Action item — Using the data below, report how many lines hold the word "RecordList". Include nothing else in the reply.

______

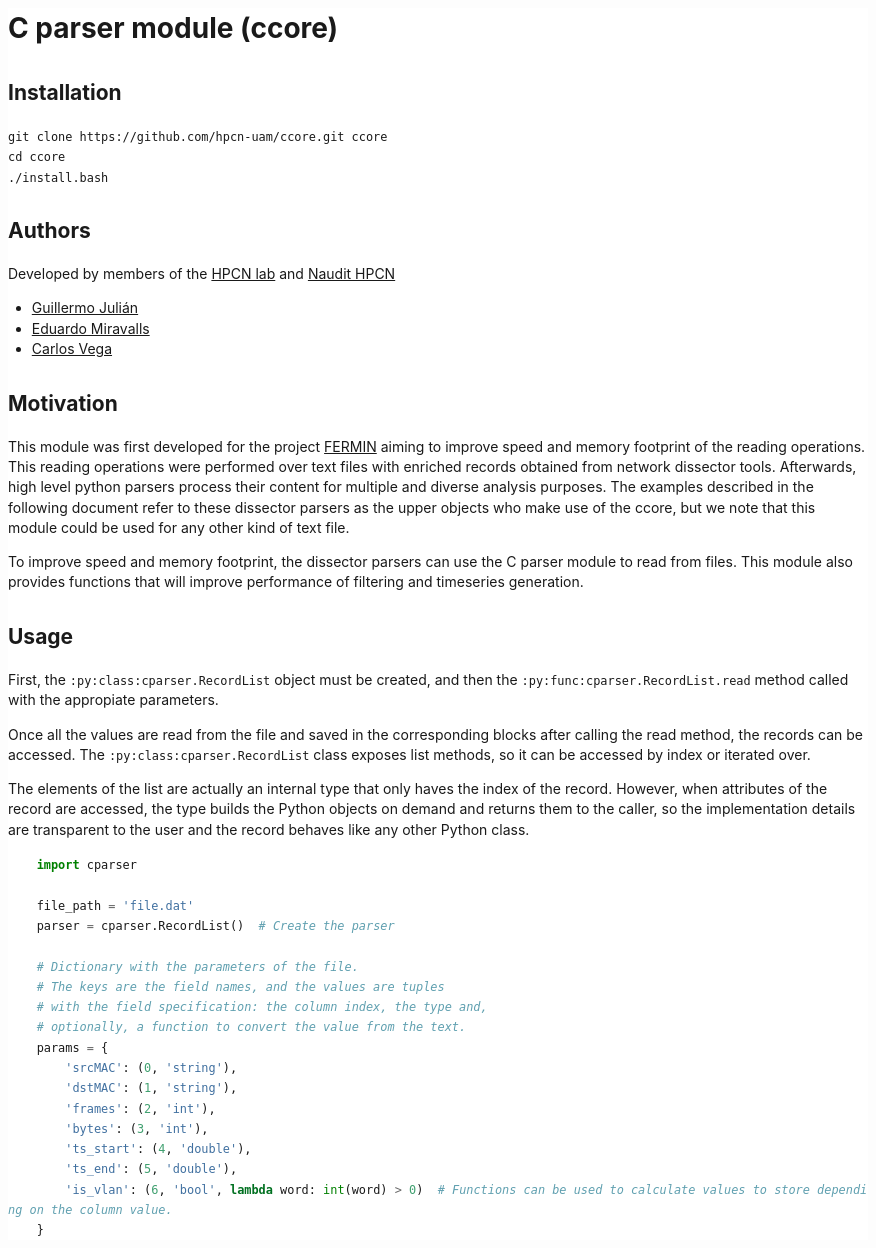 C parser module (ccore)
===============

Installation
-----

```shell
git clone https://github.com/hpcn-uam/ccore.git ccore
cd ccore
./install.bash 
```

Authors
-----
Developed by members of the [HPCN lab](www.hpcn-uam.es) and [Naudit HPCN](www.naudit.es)

- [Guillermo Julián](https://github.com/gjulianm)
- [Eduardo Miravalls](https://github.com/EduardoMiravalls)
- [Carlos Vega](https://github.com/carlosvega)

Motivation
-----
This module was first developed for the project [FERMIN](www.naudit.es/en/fermin/) aiming to improve speed and memory footprint of the reading operations. This reading operations were performed over text files with enriched records obtained from network dissector tools. Afterwards, high level python parsers process their content for multiple and diverse analysis purposes. The examples described in the following document refer to these dissector parsers as the upper objects who make use of the ccore, but we note that this module could be used for any other kind of text file.

To improve speed and memory footprint, the dissector parsers can use the C parser module to read from files. This module also provides functions that will improve performance of filtering and timeseries generation.

Usage
-----

First, the `:py:class:cparser.RecordList` object must be created, and then the `:py:func:cparser.RecordList.read` method called with the appropiate parameters.

Once all the values are read from the file and saved in the corresponding blocks after calling the read method, the records can be accessed. The `:py:class:cparser.RecordList` class exposes list methods, so it can be accessed by index or iterated over.

The elements of the list are actually an internal type that only haves the index of the record. However, when attributes of the record are accessed, the type builds the Python objects on demand and returns them to the caller, so the implementation details are transparent to the user and the record behaves like any other Python class.

```python
	import cparser

	file_path = 'file.dat'
	parser = cparser.RecordList()  # Create the parser

	# Dictionary with the parameters of the file.
	# The keys are the field names, and the values are tuples
	# with the field specification: the column index, the type and,
	# optionally, a function to convert the value from the text.
	params = {
		'srcMAC': (0, 'string'),
		'dstMAC': (1, 'string'),
		'frames': (2, 'int'),
		'bytes': (3, 'int'),
		'ts_start': (4, 'double'),
		'ts_end': (5, 'double'),
		'is_vlan': (6, 'bool', lambda word: int(word) > 0)  # Functions can be used to calculate values to store depending on the column value.
	}
```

______

Task response — 3